A bschool's reputation can be very different in different contexts. The "man on the street" might think that Yale, for example, or Princeton, would be great business schools -- however Yale usually doesn't rank all that terriibly high, and Princeton doesn't even have an MBA program. But both are well-known brand names based on the quality of the university and other factors. So you could say they have a strong "reputation", right? Other bschools, like Tuck or Haas or Sloan, are much less familiar names to most, though on The Street (Wall Street) these MBA brands carry some weight. Do most people even know that MIT has a bschool??

The other issue is geography. To some degree, recruiting is local. Unless McGill can get the prestigious employers up to Montreal, they can't offer the same outbound opportunities that another school can. Which means, even even if they had the best education in the world, most people would not want to go there unless they intended on staying in Montreal post-graduation.

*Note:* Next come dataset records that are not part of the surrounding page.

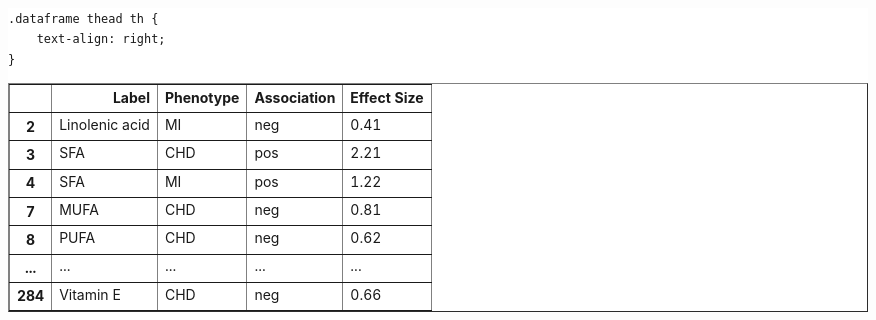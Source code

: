     .dataframe thead th {
        text-align: right;
    }
</style>
<table border="1" class="dataframe">
  <thead>
    <tr style="text-align: right;">
      <th></th>
      <th>Label</th>
      <th>Phenotype</th>
      <th>Association</th>
      <th>Effect Size</th>
    </tr>
  </thead>
  <tbody>
    <tr>
      <th>2</th>
      <td>Linolenic acid</td>
      <td>MI</td>
      <td>neg</td>
      <td>0.41</td>
    </tr>
    <tr>
      <th>3</th>
      <td>SFA</td>
      <td>CHD</td>
      <td>pos</td>
      <td>2.21</td>
    </tr>
    <tr>
      <th>4</th>
      <td>SFA</td>
      <td>MI</td>
      <td>pos</td>
      <td>1.22</td>
    </tr>
    <tr>
      <th>7</th>
      <td>MUFA</td>
      <td>CHD</td>
      <td>neg</td>
      <td>0.81</td>
    </tr>
    <tr>
      <th>8</th>
      <td>PUFA</td>
      <td>CHD</td>
      <td>neg</td>
      <td>0.62</td>
    </tr>
    <tr>
      <th>...</th>
      <td>...</td>
      <td>...</td>
      <td>...</td>
      <td>...</td>
    </tr>
    <tr>
      <th>284</th>
      <td>Vitamin E</td>
      <td>CHD</td>
      <td>neg</td>
      <td>0.66</td>
    </tr>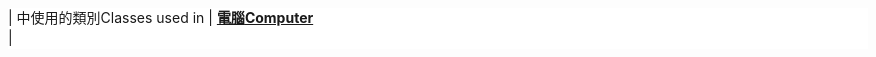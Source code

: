 | <span data-ttu-id="bae0c-265">中使用的類別</span><span class="sxs-lookup"><span data-stu-id="bae0c-265">Classes used in</span></span>        | [<span data-ttu-id="bae0c-266">**電腦**</span><span class="sxs-lookup"><span data-stu-id="bae0c-266">**Computer**</span></span>](c-computer.md)<br/> |



 

 





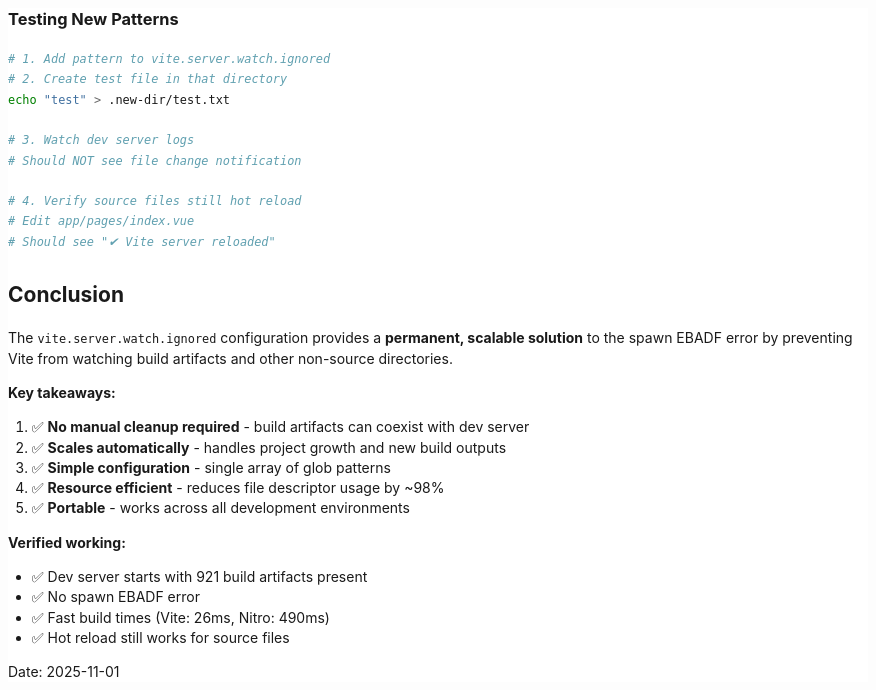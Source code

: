 ### Testing New Patterns

```bash
# 1. Add pattern to vite.server.watch.ignored
# 2. Create test file in that directory
echo "test" > .new-dir/test.txt

# 3. Watch dev server logs
# Should NOT see file change notification

# 4. Verify source files still hot reload
# Edit app/pages/index.vue
# Should see "✔ Vite server reloaded"
```

## Conclusion

The `vite.server.watch.ignored` configuration provides a **permanent, scalable solution** to the spawn EBADF error by preventing Vite from watching build artifacts and other non-source directories.

**Key takeaways:**
1. ✅ **No manual cleanup required** - build artifacts can coexist with dev server
2. ✅ **Scales automatically** - handles project growth and new build outputs
3. ✅ **Simple configuration** - single array of glob patterns
4. ✅ **Resource efficient** - reduces file descriptor usage by ~98%
5. ✅ **Portable** - works across all development environments

**Verified working:**
- ✅ Dev server starts with 921 build artifacts present
- ✅ No spawn EBADF error
- ✅ Fast build times (Vite: 26ms, Nitro: 490ms)
- ✅ Hot reload still works for source files

Date: 2025-11-01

But really, NONE OF THIS MATTERS in anyone's question for bschool. If you're targeting the most competitive jobs in the most competitive fields (IB, MBB), then you need to go to a school that feeds these. Otherwise, you should go to a school that you get excited about, where you feel like you fit into their culture, where they have classes and professors that will help you achieve your goals. Yes, you should go to the best school you can get into, sure, but what the 'best school" is, is different for each person.